Os dois, ficaram ali, ainda um
momento, num silêncio muito doce, mas onde foi possível ouvir, no fim, esta
prece muita sentida do Gonçalo:
- Menino Jesus... se for possível
– e contigo tudo é possível – faz que a Gertrudes volte a conhecer o Manuel
- e uma lágrima rolou quente sobre a sua face até se diluir e esconder na sua
barba espessa.
Na rua, de regresso ao bairro onde
ficavam as suas casas, o Gonçalo, roído de remorsos, passou o braço pela
cintura do velho amigo e disse-lhe:
- Manuel, há pouco fui inconveniente
contigo ao dizer-te palavras que o teu amor pela Gertrudes não podiam
consentir. Peço-te humildemente desculpa e agradeço-te a tua grande lição de
amor... afinal, que mais não é, que a continuação do que tens dito e praticado
ao longo da tua vida.
Manuel, de frente, com um sorriso
cândido, ripostou-lhe:
- Sabes... amanhã é Dia de Natal... e
neste tempo não pode haver discórdias.
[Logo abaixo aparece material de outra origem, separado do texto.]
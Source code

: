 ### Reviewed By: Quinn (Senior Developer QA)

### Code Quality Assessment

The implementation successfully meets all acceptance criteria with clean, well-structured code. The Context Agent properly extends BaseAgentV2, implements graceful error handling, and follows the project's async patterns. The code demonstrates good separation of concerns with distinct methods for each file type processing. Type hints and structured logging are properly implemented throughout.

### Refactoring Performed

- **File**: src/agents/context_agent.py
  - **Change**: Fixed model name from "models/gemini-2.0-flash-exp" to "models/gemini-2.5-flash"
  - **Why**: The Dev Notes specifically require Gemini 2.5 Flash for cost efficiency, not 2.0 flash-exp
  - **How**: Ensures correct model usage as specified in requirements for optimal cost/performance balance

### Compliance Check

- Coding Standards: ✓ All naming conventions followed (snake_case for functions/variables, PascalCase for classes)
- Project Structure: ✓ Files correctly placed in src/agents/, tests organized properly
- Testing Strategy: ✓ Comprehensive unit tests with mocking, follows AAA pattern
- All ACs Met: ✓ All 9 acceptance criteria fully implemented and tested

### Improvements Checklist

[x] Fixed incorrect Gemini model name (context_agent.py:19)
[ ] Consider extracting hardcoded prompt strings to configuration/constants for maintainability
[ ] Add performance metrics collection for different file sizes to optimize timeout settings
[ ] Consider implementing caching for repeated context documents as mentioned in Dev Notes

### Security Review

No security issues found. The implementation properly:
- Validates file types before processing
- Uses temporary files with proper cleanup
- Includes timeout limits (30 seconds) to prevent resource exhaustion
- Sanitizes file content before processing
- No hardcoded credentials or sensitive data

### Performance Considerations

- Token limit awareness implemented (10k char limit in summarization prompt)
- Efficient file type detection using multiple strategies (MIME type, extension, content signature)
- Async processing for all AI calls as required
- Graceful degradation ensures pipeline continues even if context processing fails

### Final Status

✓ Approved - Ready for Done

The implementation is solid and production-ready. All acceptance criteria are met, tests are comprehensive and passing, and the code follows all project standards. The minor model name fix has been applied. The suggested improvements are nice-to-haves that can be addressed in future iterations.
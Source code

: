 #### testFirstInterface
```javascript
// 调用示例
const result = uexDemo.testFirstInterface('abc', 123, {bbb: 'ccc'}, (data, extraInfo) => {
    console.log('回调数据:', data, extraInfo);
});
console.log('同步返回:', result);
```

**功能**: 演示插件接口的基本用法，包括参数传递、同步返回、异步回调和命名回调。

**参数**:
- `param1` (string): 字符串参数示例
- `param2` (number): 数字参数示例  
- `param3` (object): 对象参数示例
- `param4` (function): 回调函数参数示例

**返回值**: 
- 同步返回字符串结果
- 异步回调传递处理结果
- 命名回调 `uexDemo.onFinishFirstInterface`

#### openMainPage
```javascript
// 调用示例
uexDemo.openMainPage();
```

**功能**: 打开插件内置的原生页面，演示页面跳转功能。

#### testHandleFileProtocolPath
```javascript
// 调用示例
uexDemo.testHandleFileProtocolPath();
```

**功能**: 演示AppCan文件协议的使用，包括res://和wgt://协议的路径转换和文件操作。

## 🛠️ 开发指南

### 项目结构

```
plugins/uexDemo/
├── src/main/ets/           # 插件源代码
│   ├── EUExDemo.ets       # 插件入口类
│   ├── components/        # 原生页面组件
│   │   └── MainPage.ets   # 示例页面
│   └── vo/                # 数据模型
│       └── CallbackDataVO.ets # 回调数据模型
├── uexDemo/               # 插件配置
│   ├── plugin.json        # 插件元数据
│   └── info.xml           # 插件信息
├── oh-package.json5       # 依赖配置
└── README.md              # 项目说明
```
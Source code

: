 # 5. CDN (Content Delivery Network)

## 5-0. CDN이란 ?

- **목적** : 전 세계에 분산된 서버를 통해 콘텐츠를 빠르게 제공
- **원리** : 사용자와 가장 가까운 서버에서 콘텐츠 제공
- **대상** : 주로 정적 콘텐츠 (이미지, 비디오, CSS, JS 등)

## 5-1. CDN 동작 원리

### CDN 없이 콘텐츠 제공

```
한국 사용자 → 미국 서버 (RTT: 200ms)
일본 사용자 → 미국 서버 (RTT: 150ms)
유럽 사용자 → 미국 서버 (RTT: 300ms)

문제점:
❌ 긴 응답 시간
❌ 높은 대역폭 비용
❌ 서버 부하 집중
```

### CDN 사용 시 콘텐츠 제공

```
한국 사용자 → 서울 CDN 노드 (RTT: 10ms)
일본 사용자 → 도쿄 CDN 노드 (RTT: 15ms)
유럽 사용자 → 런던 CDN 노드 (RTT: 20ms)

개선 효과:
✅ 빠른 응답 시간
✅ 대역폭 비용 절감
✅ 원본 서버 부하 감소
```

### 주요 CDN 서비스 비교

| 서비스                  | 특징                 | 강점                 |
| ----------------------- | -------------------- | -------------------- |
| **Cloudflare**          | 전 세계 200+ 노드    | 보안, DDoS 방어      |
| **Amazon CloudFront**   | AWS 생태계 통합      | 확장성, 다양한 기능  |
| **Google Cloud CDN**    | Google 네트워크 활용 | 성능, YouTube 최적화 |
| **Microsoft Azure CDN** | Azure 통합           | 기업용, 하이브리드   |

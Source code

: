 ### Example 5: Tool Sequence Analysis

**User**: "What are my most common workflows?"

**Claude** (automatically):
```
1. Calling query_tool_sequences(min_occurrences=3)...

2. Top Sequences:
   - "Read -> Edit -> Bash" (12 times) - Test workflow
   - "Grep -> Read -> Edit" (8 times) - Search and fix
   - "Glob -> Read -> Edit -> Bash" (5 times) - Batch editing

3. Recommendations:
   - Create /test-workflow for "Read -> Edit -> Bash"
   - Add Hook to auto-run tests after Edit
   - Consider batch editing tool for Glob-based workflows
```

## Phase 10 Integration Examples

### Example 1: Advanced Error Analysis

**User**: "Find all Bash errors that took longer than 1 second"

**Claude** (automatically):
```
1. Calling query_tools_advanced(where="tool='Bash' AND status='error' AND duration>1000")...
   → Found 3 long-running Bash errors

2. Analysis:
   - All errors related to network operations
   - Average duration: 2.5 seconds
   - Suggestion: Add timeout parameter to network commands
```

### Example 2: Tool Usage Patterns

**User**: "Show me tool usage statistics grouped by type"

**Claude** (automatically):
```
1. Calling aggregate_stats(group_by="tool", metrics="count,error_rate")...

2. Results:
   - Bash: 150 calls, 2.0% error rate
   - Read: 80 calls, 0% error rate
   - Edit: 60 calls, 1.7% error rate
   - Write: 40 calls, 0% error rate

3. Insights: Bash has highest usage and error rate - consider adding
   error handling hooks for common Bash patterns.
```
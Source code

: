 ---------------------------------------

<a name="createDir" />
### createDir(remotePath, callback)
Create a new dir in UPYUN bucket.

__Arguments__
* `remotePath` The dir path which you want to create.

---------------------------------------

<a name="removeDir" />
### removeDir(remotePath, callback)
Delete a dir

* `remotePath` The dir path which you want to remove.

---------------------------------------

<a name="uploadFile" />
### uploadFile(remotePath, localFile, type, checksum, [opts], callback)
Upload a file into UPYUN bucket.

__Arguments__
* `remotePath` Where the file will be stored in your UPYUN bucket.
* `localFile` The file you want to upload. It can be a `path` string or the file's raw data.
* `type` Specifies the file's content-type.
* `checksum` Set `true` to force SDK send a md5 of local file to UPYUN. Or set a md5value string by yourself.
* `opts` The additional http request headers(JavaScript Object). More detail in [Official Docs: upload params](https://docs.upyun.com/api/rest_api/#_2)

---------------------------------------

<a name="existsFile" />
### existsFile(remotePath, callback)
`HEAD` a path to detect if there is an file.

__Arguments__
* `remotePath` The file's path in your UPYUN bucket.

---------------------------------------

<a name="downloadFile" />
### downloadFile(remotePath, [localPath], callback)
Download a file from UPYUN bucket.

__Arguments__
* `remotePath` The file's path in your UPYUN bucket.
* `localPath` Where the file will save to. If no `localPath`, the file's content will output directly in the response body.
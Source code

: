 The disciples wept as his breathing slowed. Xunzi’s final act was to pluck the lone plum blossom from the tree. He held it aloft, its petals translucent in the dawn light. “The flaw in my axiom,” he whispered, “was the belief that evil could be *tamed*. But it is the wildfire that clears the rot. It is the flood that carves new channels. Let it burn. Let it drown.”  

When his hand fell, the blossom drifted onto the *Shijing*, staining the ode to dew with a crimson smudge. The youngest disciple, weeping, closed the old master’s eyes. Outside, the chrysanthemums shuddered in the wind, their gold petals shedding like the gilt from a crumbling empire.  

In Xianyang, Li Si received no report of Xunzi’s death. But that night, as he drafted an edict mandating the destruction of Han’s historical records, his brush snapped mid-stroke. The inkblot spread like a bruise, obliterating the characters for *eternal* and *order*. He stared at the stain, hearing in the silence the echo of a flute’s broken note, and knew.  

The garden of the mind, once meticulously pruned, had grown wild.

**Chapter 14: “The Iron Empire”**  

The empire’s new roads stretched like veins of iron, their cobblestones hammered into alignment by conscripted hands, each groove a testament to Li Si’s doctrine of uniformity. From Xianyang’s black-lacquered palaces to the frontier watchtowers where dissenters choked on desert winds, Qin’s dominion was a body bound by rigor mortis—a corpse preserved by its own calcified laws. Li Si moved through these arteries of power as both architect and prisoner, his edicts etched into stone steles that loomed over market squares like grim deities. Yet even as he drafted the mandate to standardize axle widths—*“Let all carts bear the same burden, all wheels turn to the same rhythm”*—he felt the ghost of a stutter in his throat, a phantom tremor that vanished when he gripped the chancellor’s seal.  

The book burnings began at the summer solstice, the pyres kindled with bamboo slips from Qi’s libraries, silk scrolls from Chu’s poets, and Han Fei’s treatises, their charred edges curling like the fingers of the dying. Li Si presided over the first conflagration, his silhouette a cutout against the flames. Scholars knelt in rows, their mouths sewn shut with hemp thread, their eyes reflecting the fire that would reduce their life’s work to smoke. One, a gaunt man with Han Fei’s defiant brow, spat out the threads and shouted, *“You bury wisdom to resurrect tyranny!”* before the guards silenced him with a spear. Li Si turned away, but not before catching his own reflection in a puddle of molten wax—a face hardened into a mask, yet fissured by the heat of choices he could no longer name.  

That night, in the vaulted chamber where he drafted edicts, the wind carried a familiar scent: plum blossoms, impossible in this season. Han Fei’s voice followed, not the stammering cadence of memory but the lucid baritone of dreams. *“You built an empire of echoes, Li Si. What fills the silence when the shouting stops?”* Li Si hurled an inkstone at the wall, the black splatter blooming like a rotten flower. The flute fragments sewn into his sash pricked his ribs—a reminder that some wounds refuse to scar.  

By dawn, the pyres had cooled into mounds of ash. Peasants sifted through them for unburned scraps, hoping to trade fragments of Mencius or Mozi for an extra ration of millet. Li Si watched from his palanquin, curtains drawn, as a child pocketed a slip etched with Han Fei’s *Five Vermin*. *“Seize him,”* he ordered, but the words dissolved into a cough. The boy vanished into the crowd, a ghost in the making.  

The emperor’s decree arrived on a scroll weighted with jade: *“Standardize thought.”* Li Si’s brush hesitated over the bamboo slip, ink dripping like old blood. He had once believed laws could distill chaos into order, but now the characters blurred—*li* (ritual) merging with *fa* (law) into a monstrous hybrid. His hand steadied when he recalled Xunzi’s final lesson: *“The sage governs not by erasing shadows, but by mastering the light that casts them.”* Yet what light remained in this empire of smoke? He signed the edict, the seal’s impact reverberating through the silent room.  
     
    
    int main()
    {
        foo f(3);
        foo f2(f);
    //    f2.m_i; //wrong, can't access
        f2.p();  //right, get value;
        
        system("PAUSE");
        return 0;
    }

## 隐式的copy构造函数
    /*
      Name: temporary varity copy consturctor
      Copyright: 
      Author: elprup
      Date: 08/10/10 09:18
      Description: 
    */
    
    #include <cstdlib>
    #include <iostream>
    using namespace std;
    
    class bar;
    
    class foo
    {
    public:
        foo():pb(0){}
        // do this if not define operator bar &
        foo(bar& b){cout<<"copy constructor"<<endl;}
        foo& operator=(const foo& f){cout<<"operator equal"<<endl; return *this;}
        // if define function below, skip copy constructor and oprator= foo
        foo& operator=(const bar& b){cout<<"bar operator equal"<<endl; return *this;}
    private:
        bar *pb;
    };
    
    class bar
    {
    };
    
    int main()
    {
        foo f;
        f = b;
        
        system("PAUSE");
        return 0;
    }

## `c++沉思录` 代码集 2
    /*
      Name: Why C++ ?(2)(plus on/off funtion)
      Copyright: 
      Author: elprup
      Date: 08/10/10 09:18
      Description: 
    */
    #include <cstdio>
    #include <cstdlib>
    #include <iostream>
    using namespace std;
E até aquelas que existem entre os
homens – que não são anjos – deviam ser sanadas, lembrando o nascimento de
Jesus, que veio a este mundo para dar a paz a todos nós...
E os dois amigos, companheiros de uma
vida inteira que começou nos bancos da Escola Primária que agora apodrece numa
das ruas do seu bairro, seguiram rua fora, serenamente, um deles reconciliado
consigo e o outro, feliz pelo amor que continuava a dar à sua querida Gertrudes
e àquele amigo, a quem desculpara as palavras infelizes, fazendo-o em nome
daquele Menino, cujo nascimento o mundo inteiro se aprestava por festejar.
Com mais vagar o Manuel Justino admirava,
agora, as iluminações das ruas do seu bairro onde havia anjos, estrelas e sinos
de luzes multicores, sentindo que havia no coração do Gonçalo, como havia no
seu, um desejo ardente de Paz e Amor entre os homens.